For the team’s first four seasons, it played at Pete Beiden Field on Fresno State University’s campus. And in the 2002 season, it moved into what was then known as Grizzlies Stadium, now called Chukchansi Park.
According to Paul Braverman, the Grizzlies’ media relations coordinator, pro baseball first came to Fresno in 1898 with a
team in the original California League. The team dropped out of the league following that season, but baseball returned in 1905. In 1906, the Tacoma Tigers of the Pacific Coast League moved to Fresno, playing as the Fresno Raisin Eaters for one season before relocating to Sacramento for 1907. In the intervening years before the arrival of the Grizzlies, Fresno fielded teams in the California State League in 1910 and 1913, and in the current California League from 1941 through 1988, including the Fresno Cardinals (1941-1956), Fresno Sun Sox (1957), Fresno Giants (1958-1987) and Fresno Suns (1988).
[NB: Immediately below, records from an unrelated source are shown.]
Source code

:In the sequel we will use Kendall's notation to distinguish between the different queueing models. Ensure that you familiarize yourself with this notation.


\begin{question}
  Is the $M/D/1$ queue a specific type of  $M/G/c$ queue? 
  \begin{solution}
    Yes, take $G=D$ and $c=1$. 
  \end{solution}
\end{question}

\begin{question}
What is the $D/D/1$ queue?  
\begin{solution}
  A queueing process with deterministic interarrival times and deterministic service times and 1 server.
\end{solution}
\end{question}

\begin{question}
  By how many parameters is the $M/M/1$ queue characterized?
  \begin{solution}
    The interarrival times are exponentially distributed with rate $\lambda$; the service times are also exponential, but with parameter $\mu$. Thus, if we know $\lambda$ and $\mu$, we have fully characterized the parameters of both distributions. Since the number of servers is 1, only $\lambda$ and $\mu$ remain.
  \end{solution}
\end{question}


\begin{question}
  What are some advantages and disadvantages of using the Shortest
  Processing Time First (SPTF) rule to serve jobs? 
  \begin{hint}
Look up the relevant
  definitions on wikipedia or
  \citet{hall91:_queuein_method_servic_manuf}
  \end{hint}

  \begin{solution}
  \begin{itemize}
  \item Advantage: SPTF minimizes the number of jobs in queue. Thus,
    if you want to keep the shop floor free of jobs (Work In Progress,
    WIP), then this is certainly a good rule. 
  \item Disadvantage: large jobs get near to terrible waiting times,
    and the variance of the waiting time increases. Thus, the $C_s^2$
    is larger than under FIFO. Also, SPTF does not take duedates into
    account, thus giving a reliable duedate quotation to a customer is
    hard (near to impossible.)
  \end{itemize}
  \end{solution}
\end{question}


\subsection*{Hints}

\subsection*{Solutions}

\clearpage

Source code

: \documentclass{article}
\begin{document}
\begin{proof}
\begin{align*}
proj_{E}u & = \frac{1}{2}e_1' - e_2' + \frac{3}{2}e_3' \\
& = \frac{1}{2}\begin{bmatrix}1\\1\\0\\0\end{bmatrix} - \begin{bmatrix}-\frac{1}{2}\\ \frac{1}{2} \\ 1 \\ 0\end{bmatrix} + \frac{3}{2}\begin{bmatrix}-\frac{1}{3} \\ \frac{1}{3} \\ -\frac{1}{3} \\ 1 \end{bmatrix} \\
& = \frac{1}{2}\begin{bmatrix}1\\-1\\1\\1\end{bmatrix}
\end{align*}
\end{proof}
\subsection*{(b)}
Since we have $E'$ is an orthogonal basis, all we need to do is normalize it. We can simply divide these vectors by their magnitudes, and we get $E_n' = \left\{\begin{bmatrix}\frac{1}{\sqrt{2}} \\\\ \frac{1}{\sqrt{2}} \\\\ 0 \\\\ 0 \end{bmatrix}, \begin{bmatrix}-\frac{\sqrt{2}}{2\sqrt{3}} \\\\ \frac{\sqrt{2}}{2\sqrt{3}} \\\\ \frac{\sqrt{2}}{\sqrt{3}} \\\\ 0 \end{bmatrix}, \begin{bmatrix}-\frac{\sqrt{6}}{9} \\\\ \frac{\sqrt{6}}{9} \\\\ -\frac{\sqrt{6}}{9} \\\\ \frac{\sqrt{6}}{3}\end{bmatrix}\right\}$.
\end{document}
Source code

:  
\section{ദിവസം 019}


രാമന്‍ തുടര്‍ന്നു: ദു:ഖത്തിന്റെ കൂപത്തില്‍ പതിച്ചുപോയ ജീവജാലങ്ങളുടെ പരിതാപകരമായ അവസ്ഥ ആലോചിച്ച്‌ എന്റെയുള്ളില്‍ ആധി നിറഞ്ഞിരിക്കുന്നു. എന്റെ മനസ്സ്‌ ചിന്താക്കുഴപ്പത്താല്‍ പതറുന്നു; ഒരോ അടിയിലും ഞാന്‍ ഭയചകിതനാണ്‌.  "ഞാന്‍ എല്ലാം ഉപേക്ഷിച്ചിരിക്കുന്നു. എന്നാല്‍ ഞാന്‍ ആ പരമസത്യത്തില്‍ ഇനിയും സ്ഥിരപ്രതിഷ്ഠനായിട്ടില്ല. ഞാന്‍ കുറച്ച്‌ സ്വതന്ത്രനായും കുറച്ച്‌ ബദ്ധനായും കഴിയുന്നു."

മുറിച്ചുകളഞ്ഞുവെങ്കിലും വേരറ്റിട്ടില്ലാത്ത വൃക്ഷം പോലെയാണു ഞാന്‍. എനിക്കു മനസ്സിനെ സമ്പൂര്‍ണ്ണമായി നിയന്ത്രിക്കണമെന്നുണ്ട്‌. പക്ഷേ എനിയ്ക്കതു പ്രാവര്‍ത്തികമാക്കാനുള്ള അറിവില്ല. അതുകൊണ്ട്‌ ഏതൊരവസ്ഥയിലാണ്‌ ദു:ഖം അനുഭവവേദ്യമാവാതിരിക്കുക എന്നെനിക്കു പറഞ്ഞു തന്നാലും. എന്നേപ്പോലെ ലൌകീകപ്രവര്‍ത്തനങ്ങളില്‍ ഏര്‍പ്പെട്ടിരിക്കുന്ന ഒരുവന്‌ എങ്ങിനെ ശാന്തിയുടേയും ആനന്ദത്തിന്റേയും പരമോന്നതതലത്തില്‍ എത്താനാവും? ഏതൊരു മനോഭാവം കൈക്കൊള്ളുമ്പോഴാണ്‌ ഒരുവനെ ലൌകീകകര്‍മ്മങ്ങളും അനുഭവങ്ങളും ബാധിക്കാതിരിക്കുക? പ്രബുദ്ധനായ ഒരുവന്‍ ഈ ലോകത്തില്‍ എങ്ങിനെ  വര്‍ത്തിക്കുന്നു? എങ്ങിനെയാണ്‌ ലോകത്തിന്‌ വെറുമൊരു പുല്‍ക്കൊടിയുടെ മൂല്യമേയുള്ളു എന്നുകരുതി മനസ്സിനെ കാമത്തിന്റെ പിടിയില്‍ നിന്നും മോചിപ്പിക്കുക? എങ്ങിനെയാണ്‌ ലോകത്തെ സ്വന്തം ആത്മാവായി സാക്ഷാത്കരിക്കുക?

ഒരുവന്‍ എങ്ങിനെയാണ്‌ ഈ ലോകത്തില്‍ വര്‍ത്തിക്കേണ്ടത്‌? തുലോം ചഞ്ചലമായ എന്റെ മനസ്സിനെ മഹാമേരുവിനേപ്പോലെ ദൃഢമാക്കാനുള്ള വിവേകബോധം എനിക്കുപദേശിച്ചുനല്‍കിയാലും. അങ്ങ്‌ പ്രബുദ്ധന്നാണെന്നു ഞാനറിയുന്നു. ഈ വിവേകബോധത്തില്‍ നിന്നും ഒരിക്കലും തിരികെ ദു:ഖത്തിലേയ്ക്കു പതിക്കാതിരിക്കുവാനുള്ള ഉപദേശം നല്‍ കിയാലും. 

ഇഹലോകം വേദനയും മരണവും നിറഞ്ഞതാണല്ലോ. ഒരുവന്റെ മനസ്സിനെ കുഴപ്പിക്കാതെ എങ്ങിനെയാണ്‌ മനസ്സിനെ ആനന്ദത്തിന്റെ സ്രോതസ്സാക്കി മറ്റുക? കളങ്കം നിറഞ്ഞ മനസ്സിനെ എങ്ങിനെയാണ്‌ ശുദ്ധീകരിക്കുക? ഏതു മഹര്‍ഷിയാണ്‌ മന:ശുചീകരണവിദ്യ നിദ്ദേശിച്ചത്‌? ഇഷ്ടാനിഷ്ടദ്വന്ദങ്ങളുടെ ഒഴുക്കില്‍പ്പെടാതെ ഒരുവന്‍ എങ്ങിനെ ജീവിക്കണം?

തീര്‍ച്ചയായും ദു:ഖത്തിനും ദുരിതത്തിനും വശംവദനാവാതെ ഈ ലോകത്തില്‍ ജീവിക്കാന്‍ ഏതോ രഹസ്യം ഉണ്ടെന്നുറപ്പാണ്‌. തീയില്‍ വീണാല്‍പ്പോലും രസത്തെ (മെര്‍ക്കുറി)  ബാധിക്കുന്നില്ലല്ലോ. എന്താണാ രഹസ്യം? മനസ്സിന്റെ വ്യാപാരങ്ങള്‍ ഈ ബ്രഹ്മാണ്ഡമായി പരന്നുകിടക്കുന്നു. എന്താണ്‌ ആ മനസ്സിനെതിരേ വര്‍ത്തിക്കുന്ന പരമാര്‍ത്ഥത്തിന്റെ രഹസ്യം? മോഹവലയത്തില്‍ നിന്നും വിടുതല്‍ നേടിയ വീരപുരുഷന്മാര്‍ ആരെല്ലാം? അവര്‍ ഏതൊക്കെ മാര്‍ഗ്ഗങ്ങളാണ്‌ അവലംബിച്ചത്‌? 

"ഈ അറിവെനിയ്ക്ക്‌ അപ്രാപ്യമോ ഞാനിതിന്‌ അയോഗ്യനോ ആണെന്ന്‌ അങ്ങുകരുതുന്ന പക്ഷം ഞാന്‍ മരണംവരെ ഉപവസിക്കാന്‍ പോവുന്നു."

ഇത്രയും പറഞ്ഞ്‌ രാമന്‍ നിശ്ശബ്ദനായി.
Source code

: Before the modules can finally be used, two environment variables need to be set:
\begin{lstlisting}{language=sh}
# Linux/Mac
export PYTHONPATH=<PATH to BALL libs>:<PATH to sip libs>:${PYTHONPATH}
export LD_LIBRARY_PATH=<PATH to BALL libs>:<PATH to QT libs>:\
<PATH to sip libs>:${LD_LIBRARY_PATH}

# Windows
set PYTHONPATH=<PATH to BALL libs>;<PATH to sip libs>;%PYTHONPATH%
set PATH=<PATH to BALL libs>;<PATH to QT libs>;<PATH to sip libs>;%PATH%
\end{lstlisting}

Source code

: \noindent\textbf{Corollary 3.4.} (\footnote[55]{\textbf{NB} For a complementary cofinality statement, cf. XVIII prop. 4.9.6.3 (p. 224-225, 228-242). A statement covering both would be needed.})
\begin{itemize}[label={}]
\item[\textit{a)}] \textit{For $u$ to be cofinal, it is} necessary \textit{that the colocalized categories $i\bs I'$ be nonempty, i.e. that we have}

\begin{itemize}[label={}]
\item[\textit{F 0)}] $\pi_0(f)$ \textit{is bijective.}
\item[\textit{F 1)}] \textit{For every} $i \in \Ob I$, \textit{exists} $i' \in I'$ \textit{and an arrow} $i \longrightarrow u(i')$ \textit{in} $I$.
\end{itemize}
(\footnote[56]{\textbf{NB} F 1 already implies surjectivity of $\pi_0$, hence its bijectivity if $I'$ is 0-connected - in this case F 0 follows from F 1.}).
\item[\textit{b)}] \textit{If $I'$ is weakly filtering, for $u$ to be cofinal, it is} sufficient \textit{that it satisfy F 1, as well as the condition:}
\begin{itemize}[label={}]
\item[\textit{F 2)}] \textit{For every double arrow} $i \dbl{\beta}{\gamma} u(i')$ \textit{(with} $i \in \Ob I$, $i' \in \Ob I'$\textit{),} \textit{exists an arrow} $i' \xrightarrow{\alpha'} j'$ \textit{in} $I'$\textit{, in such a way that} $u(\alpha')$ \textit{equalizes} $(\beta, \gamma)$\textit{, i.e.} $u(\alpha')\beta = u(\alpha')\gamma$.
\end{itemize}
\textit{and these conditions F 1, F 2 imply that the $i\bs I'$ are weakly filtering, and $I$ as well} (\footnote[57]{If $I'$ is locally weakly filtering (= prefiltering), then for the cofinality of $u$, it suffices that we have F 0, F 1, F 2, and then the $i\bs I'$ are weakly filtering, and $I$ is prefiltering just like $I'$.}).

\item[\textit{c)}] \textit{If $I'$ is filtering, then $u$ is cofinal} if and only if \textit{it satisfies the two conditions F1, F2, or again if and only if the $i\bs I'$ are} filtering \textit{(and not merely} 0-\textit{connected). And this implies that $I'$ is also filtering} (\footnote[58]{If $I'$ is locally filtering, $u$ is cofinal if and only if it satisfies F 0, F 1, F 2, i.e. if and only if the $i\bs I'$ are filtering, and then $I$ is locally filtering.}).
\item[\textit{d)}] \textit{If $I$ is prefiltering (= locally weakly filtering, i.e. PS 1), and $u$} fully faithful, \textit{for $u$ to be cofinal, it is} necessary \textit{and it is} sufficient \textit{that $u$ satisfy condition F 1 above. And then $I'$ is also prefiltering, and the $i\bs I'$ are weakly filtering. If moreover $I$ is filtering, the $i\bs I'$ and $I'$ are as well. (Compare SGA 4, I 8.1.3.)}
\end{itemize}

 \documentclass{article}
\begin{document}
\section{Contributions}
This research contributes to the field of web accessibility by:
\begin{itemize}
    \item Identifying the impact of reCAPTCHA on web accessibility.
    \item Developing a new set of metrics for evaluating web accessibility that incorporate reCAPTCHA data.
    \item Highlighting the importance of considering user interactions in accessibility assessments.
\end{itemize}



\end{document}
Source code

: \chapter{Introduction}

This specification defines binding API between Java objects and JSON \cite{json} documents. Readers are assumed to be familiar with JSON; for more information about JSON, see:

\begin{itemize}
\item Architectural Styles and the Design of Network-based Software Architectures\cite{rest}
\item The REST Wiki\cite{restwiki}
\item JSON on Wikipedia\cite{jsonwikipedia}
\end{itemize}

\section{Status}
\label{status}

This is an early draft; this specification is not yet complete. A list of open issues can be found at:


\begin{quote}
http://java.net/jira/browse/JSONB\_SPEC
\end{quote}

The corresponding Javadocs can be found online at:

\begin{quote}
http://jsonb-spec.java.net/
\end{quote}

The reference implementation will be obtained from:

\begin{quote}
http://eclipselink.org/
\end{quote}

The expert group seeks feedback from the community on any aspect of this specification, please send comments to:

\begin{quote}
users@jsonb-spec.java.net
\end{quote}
“This is an entertainment venue not every town has, which raises the profile of the city and keeps Fresno on the map,” he says.
When the stadium opened, Fresno was one of the biggest cities to not have a team of its own, he says. The Grizzlies brand has grown among Fresno residents.“There is a lot of civic pride,” Braverman says.
The Grizzlies are not only a high-level sports team that offers family-friendly entertainment, but it also brings people downtown. The team plays at the 12,500 seat Chukchansi Park, a downtown centerpiece.
Average attendance is about 5,800 to 6,500 a game, but the two biggest events are the opening game and Taco Truck Throwdown, where it reaches full capacity. Taco night is in its seventh year, and the stadium packs in as many taco trucks as it can so fans can sample and vote for their favorite tacos. This year’s event is July 28. “Since tacos are such a Central Valley thing, this has really grown and become unique to the Valley,” Braverman says. There were 10 trucks when it first began, and now there are around 30 from Fresno and neighboring towns.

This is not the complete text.